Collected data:

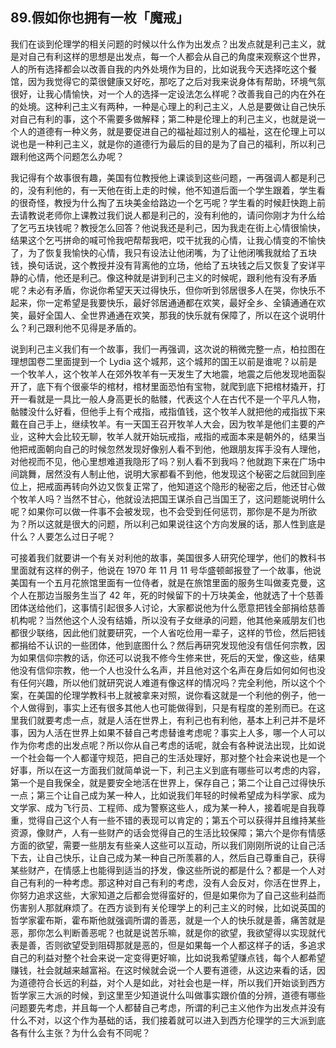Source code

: ## 89.假如你也拥有一枚「魔戒」
我们在谈到伦理学的相关问题的时候以什么作为出发点？出发点就是利己主义，就是对自己有利这样的思想是出发点，每一个人都会从自己的角度来观察这个世界，人的所有选择都会以改善自我的内外处境作为目的，比如说我今天选择吃这个餐馆，因为我觉得它的菜很健康又好吃，那吃了之后对我来说身体有帮助，环境气氛很好，让我心情愉快，对一个人的选择一定设法怎么样呢？改善我自己的内在外在的处境。这种利己主义有两种，一种是心理上的利己主义，人总是要做让自己快乐对自己有利的事，这个不需要多做解释；第二种是伦理上的利己主义，也就是说一个人的道德有一种义务，就是要促进自己的福祉超过别人的福祉，这在伦理上可以说也是一种利己主义，就是你的道德行为最后的目的是为了自己的福利，所以利己跟利他这两个问题怎么办呢？


我记得有个故事很有趣，美国有位教授他上课谈到这些问题，一再强调人都是利己的，没有利他的，有一天他在街上走的时候，他不知道后面一个学生跟着，学生看的很奇怪，教授为什么掏了五块美金给路边一个乞丐呢？学生看的时候赶快跑上前去请教说老师你上课教过我们说人都是利己的，没有利他的，请问你刚才为什么给了乞丐五块钱呢？教授怎么回答？他说我还是利己，因为我走在街上心情很愉快，结果这个乞丐拼命的喊可怜我吧帮帮我吧，哎干扰我的心情，让我心情变的不愉快了，为了恢复我愉快的心情，我只有设法让他闭嘴，为了让他闭嘴我就给了五块钱，换句话说，这个教授并没有背离他的立场，他给了五块钱之后又恢复了安详平静的心情，他还是利己。像这种就是讲到利己主义的时候呢，跟利他有没有矛盾呢？未必有矛盾，你说你希望天天过得快乐，但你听到邻居很多人在哭，你快乐不起来，你一定希望是我要快乐，最好邻居通通都在欢笑，最好全乡、全镇通通在欢笑，最好全国人、全世界通通在欢笑，那我的快乐就有保障了，所以在这个说明什么？利己跟利他不见得是矛盾的。


说到利己主义我们有一个故事，我们一再强调，这次说的稍微完整一点，柏拉图在理想国卷二里面提到一个 Lydia 这个城邦，这个城邦的国王以前是谁呢？以前是一个牧羊人，这个牧羊人在郊外牧羊有一天发生了大地震，地震之后他发现地面裂开了，底下有个很豪华的棺材，棺材里面恐怕有宝物，就爬到底下把棺材撬开，打开一看就是一具比一般人身高更长的骷髅，代表这个人在古代不是一个平凡人物，骷髅没什么好看，但他手上有个戒指，戒指值钱，这个牧羊人就把他的戒指拔下来戴在自己手上，继续牧羊。有一天国王召开牧羊人大会，因为牧羊是他们主要的产业，这种大会比较无聊，牧羊人就开始玩戒指，戒指的戒面本来是朝外的，结果当他把戒面朝向自己的时候忽然发现好像别人看不到他，他跟朋友挥手没有人理他，对他视而不见，他心里想难道我隐形了吗？别人看不到我吗？他就跑下来在广场中间跳舞，居然没有人制止他，说明大家都看不到他，他发现这个秘密之后就回到座位上，把戒面再转向外边又恢复正常了，他知道这个隐形的秘密之后，他还甘心做个牧羊人吗？当然不甘心，他就设法把国王谋杀自己当国王了，这问题能说明什么呢？如果你可以做一件事不会被发现，也不会受到任何惩罚，那你是不是为所欲为？所以这就是很大的问题，所以利己如果说往这个方向发展的话，那人性到底是什么？人要怎么过日子呢？


可接着我们就要讲一个有关对利他的故事，美国很多人研究伦理学，他们的教科书里面就有这样的例子，他说在 1970 年 11 月 11 号华盛顿邮报登了一个故事，他说美国有一个五月花旅馆里面有一位侍者，就是在旅馆里面的服务生叫做麦克曼，这个人在那边当服务生当了 42 年，死的时候留下的十万块美金，他就选了十个慈善团体送给他们，这事情引起很多人讨论，大家都说他为什么愿意把钱全部捐给慈善机构呢？当然他这个人没有结婚，所以没有子女继承的问题，他其他亲戚朋友们也都很少联络，因此他们就要研究，一个人省吃俭用一辈子，这样的节俭，然后把钱都捐给不认识的一些团体，他到底图什么？然后再研究发现他没有信任何宗教，因为如果信仰宗教的话，你还可以说我不修今生修来世，死后的天堂，像这些，结果他没有信仰宗教，他一个人也没什么名声，并且他对这个名声在身后如何如何也没有任何兴趣，所以他们就研究说人难道有像这样的情况吗？完全利他，所以这个个案，在美国的伦理学教科书上就被拿来对照，说你看这就是一个利他的例子，他一个人做得到，事实上还有很多其他人也可能做得到，只是有程度的差别而已。在这里我们就要考虑一点，就是人活在世界上，有利己也有利他，基本上利己并不是坏事，因为人活在世界上如果不替自己考虑替谁考虑呢？事实上人多，哪一个人可以作为你考虑的出发点呢？所以你从自己考虑的话呢，就会有各种说法出现，比如说一个社会每一个人都谨守规范，把自己的生活处理好，那对整个社会来说也是一个好事，所以在这一方面我们就简单说一下，利己主义到底有哪些可以考虑的内容，第一个是自我保全，就是要安全地活在世界上，保存自己；第二个让自己过得快乐一点；第三个让自己成为某一种人，比如说我们年轻的时候希望成为科学家、成为文学家、成为飞行员、工程师、成为警察这些人，成为某一种人，接着呢是自我尊重，觉得自己这个人有一些不错的表现可以肯定的；第五个可以获得并且维持某些资源，像财产，人有一些财产的话会觉得自己的生活比较保障；第六个是你有情感方面的欲望，需要一些朋友有些亲人这些可以互动，所以我们刚刚所说的让自己活下去，让自己快乐，让自己成为某一种自己所羡慕的人，然后自己尊重自己，获得某些财产，在情感上也能得到适当的抒发，像这些所说的都是什么？都是一个人对自己有利的一种考虑。那这种对自己有利的考虑，没有人会反对，你活在世界上，你努力追求这些，大家知道之后都会觉得蛮好的，但是如果你为了自己这些利益而伤害别人那就麻烦了。在西方谈到有关伦理学上的利己主义的时候，比如说英国的哲学家霍布斯，霍布斯他就强调所谓的善恶，就是一个人的快乐就是善，痛苦就是恶，那你怎么判断善恶呢？也就是说苦乐嘛，就是你的欲望，我欲望得以实现就代表是善，否则欲望受到阻碍那就是恶的，但是如果每一个人都这样子的话，多追求自己的利益对整个社会来说一定变得更好嘛，比如说我希望赚点钱，每个人都希望赚钱，社会就越来越富裕。在这时候就会说一个人要有道德，从这边来看的话，因为道德符合长远的利益，对个人是如此，对社会也是一样，所以我们开始谈到西方哲学家三大派的时候，到这里至少知道说什么叫做事实跟价值的分辨，道德有哪些问题要先考虑，并且每一个人都替自己考虑，所谓的利己主义他作为出发点并没有什么不对，以这个作为基础的话，我们接着就可以进入到西方伦理学的三大派到底各有什么主张？为什么会有不同呢？

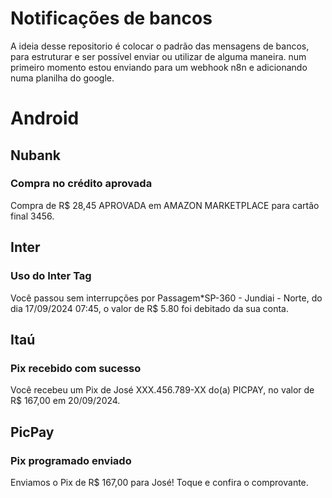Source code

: # Notificações de bancos
A ideia desse repositorio é colocar o padrão das mensagens de bancos, para estruturar e ser possível enviar ou utilizar de alguma maneira.
num primeiro momento estou enviando para um webhook n8n e adicionando numa planilha do google.

# Android

## Nubank
### Compra no crédito aprovada
Compra de R$ 28,45 APROVADA em AMAZON MARKETPLACE para cartão final 3456.

## Inter
### Uso do Inter Tag
Você passou sem interrupções por Passagem*SP-360 - Jundiai - Norte, do dia 17/09/2024 07:45, o valor de R$ 5.80 foi debitado da sua conta.

## Itaú
### Pix recebido com sucesso
Você recebeu um Pix de José XXX.456.789-XX do(a) PICPAY, no valor de R$ 167,00 em 20/09/2024.

## PicPay
### Pix programado enviado
Enviamos o Pix de R$ 167,00 para José! Toque e confira o comprovante.
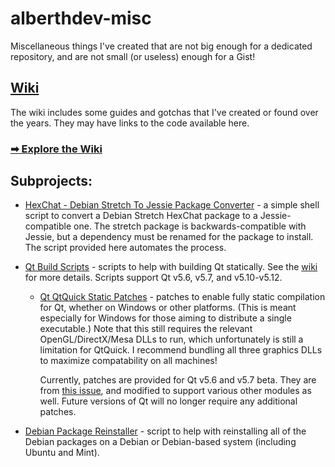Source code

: # alberthdev-misc
Miscellaneous things I've created that are not big enough for a
dedicated repository, and are not small (or useless) enough for a Gist!

## [Wiki](../../wiki/)
The wiki includes some guides and gotchas that I've created or found
over the years. They may have links to the code available here.

### [➡ Explore the Wiki](../../wiki)

## Subprojects:

 * [HexChat - Debian Stretch To Jessie Package Converter][p1] -
   a simple shell script to convert a Debian Stretch HexChat package to
   a Jessie-compatible one. The stretch package is backwards-compatible
   with Jessie, but a dependency must be renamed for the package to
   install. The script provided here automates the process.

 * [Qt Build Scripts][p3] -
   scripts to help with building Qt statically. See the
   [wiki][wiki] for more details. Scripts support Qt v5.6, v5.7,
   and v5.10-v5.12.

   * [Qt QtQuick Static Patches][p2] -
     patches to enable fully static compilation for Qt, whether on
     Windows or other platforms. (This is meant especially for Windows
     for those aiming to distribute a single executable.) Note that
     this still requires the relevant OpenGL/DirectX/Mesa DLLs to run,
     which unfortunately is still a limitation for QtQuick. I recommend
     bundling all three graphics DLLs to maximize compatability on
     all machines!
     
     Currently, patches are provided for Qt v5.6 and v5.7 beta. They are
     from [this issue](https://bugreports.qt.io/browse/QTBUG-35754),
     and modified to support various other modules as well. Future
     versions of Qt will no longer require any additional patches.

 * [Debian Package Reinstaller][p4] -
   script to help with reinstalling all of the Debian packages on a
   Debian or Debian-based system (including Ubuntu and Mint).

[p1]: HexChat_Debian_Stretch_To_Jessie_Package_Converter/
[p2]: QtStaticBuildScripts/Qt5.6.0-5.7.0/QtQuickStaticPatches/
[p3]: QtStaticBuildScripts/
[p4]: DebianPackageReinstaller/
[wiki]: https://github.com/alberthdev/alberthdev-misc/wiki/Building-Qt-Statically-on-Windows
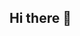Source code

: ## Hi there 👋

<!--
**samantha-guman/samantha-guman** is a ✨ _special_ ✨ repository because its `README.md` (this file) appears on your GitHub profile.

# 👋 Hi, I'm Emmanuella Opoku  

🎯 **Data Analyst | Python & Excel Enthusiast | Power BI **  

Welcome to my GitHub portfolio! I love turning data into insights and building clean, well-documented projects that tell a story.  

---

## 🚀 Featured Projects  

### 🥘 [Tasty Bites Restaurant Analysis](https://github.com/samantha-guman/My-First-DAQ-Project)
Data cleaning and business insights using **Excel**, **Python (Pandas)**, and **Power BI**.  
🔹 Focus: Customer behavior, promotions, and weather impact on sales.  

### 🧮 [FizzBuzz in Python](https://github.com/samantha-guman/fizzbuzz-python)
Simple and elegant implementation of the classic FizzBuzz challenge.  
🔹 Focus: Control flow and beginner-friendly logic structure.  

---

## 🧰 Skills  
- **Languages:** Python, SQL, DAX  
- **Tools:** Excel, Power BI, PowerPoint, Pandas, Git & GitHub  
- **Specialties:** Data Cleaning, Visualization, Storytelling with Data  

---

## 📫 Contact  
📧 Email: [eopoku05507@gmail.com](mailto:eopoku05507@gmail.com)  
💼 LinkedIn: [Emmanuella Opoku](https://www.linkedin.com/in/emmanuella-opoku-207328389)  
🌍 GitHub: [samantha-guman](https://github.com/samantha-guman)  

---

🌱 **Currently Learning:** Machine Learning and Predictive Modeling  
👯 **Looking to Collaborate On:** Data-for-good projects and community insights  
🤔 **Looking for Help With:** Expanding my experience in machine learning projects  
💬 **Ask Me About:** Data analysis, Excel dashboards, Python, and storytelling with data  
📫 **How to Reach Me:** [eopoku05507@gmail.com](mailto:eopoku05507@gmail.com)  
😄 **Pronouns:** She/Her  
⚡ **Fun Fact:** I love cooking and enjoy R&B music while working on data projects 🎶  

⭐ *Thanks for visiting! Feel free to explore my repositories and connect with me.*

-->
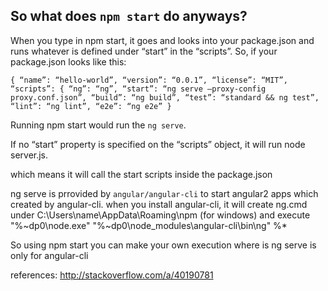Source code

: ## So what does `npm start` do anyways?

When you type in npm start, it goes and looks into your package.json and runs whatever is defined under “start” in the “scripts”.
So, if your package.json looks like this:

`{
“name”: “hello-world”,
“version”: “0.0.1”,
“license”: “MIT”,
“scripts”: {
“ng”: “ng”,
“start”: “ng serve –proxy-config proxy.conf.json”,
“build”: “ng build”,
“test”: “standard && ng test”,
“lint”: “ng lint”,
“e2e”: “ng e2e”
}`
 
Running npm start would run the `ng serve`.

If no “start” property is specified on the “scripts” object, it will run node server.js.

which means it will call the start scripts inside the package.json

ng serve is prrovided by `angular/angular-cli` to start angular2 apps which created by angular-cli. when you install angular-cli, it will create ng.cmd under C:\Users\name\AppData\Roaming\npm (for windows) and execute "%~dp0\node.exe" "%~dp0\node_modules\angular-cli\bin\ng" %*

So using npm start you can make your own execution where is ng serve is only for angular-cli

references: http://stackoverflow.com/a/40190781
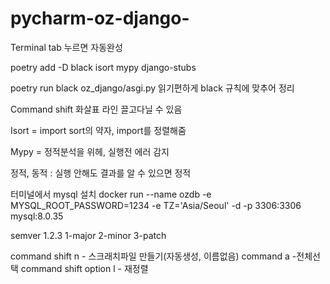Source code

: # pycharm-oz-django-

Terminal tab 누르면 자동완성

poetry add -D black isort mypy django-stubs

poetry run black oz_django/asgi.py
읽기편하게 black 규칙에 맞추어 정리

Command shift 화살표 라인 끌고다닐 수 있음

Isort = import sort의 약자, import를 정렬해줌

Mypy = 정적분석을 위헤, 실행전 에러 감지

정적, 동적 : 실행 안해도 결과를 알 수 있으면 정적

터미널에서 mysql 설치
docker run --name ozdb -e MYSQL_ROOT_PASSWORD=1234 -e TZ='Asia/Seoul' -d -p 3306:3306 mysql:8.0.35

semver 1.2.3
1-major 2-minor 3-patch

command shift n - 스크래치파일 만들기(자동생성, 이름없음)
command a -전체선택
command shift option l - 재정렬

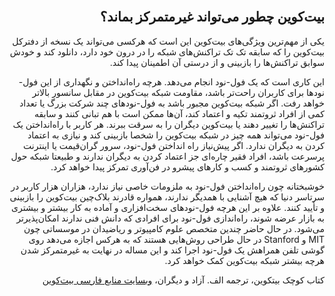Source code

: <div dir="rtl">
    <br/>
    <h2 id="16">بیت‌کوین چطور می‌تواند غیرمتمرکز بماند؟</h2>
    <p>یکی از مهم‌ترین ویژگی‌های بیت‌کوین این است که هرکسی می‌تواند یک نسخه از دفترکل بیت‌کوین را که سابقه تک تک تراکنش‌های شبکه را در درون خود دارد، دانلود کند و خودش سوابق تراکنش‌ها را بازبینی و از درستی آن اطمینان پیدا کند.</p>
    <p>این کاری است که یک فول-نود انجام می‌دهد. هرچه راه‌انداختن و نگهداری از این فول-نودها برای کاربران راحت‌تر باشد، مقاومت شبکه بیت‌کوین در مقابل سانسور بالاتر خواهد رفت. اگر شبکه بیت‌کوین مجبور باشد به فول-نودهای چند شرکت بزرگ یا تعداد کمی از افراد ثروتمند تکیه و اعتماد کند، آن‌ها ممکن است با هم تبانی کنند و سابقه تراکنش‌ها را تغییر دهند یا بیت‌کوین دیگران را به سرقت ببرند. هر کاربر با راه‌انداختن یک فول-نود می‌تواند همه چیز در شبکه بیت‌کوین را شخصا بازبینی کند و نیازی به اعتماد کردن به دیگران ندارد. اگر پیش‌نیاز راه انداختن فول-نود، سرور گران‌قیمت یا اینترنت پرسرعت باشد، افراد فقیر چاره‌ای جز اعتماد کردن به دیگران ندارند و طبیعتا شبکه حول کشورهای ثروتمند و کسب و کارهای پیشرو در فن‌آوری تمرکز پیدا خواهد کرد.</p>
    <p>خوشبختانه چون راه‌انداختن فول-نود به ملزومات خاصی نیاز ندارد، هزاران هزار کاربر در سرتاسر دنیا که هیچ آشنایی با همدیگر ندارند، همواره قادرند بلاک‌چین بیت‌کوین را بازبینی و تأیید کنند. علاوه بر این  هرچه فول-نودهای سخت‌افزاری و آماده به کار بیشتر و بیشتری به بازار عرضه شوند، راه‌اندازی فول-نود برای افرادی که دانش فنی ندارند امکان‌پذیرتر می‌شود. در حال حاضر چندین متخصص علوم کامپیوتر و ریاضیدان در موسساتی چون MIT و Stanford در حال طراحی روش‌هایی هستند که به هرکس اجازه می‌دهد روی گوشی تلفن همراهش یک فول-نود اجرا کند و این مساله در نهایت به غیرمتمرکز شدن هرچه بیشتر شبکه بیت‌کوین کمک خواهد کرد.</p>
    <p>کتاب کوچک بیتکوین، ترجمه الف. آزاد و دیگران، <a href="https://bitcoind.me">وبسایت منابع فارسی بیت‌کوین</a></p>
</div>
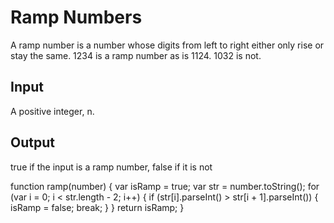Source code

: # Ramp Numbers
A ramp number is a number whose digits from left to right either only rise or stay the same. 1234 is a ramp number as is 1124. 1032 is not.

## Input
A positive integer, n.

## Output
true if the input is a ramp number, false if it is not

function ramp(number) {
  var isRamp = true;
  var str = number.toString();
  for (var i = 0; i < str.length - 2; i++) {
    if (str[i].parseInt() > str[i + 1].parseInt()) {
      isRamp = false;
      break;
    }
  }
  return isRamp;
}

Exercise prompt: Your answer should be the lines above from the one containing "[Qt Build Scripts][p3]" through the one containing "for those aiming", copied exactly and with both ends kept.

Problem solution:
 * [Qt Build Scripts][p3] -
   scripts to help with building Qt statically. See the
   [wiki][wiki] for more details. Scripts support Qt v5.6, v5.7,
   and v5.10-v5.12.

   * [Qt QtQuick Static Patches][p2] -
     patches to enable fully static compilation for Qt, whether on
     Windows or other platforms. (This is meant especially for Windows
     for those aiming to distribute a single executable.) Note that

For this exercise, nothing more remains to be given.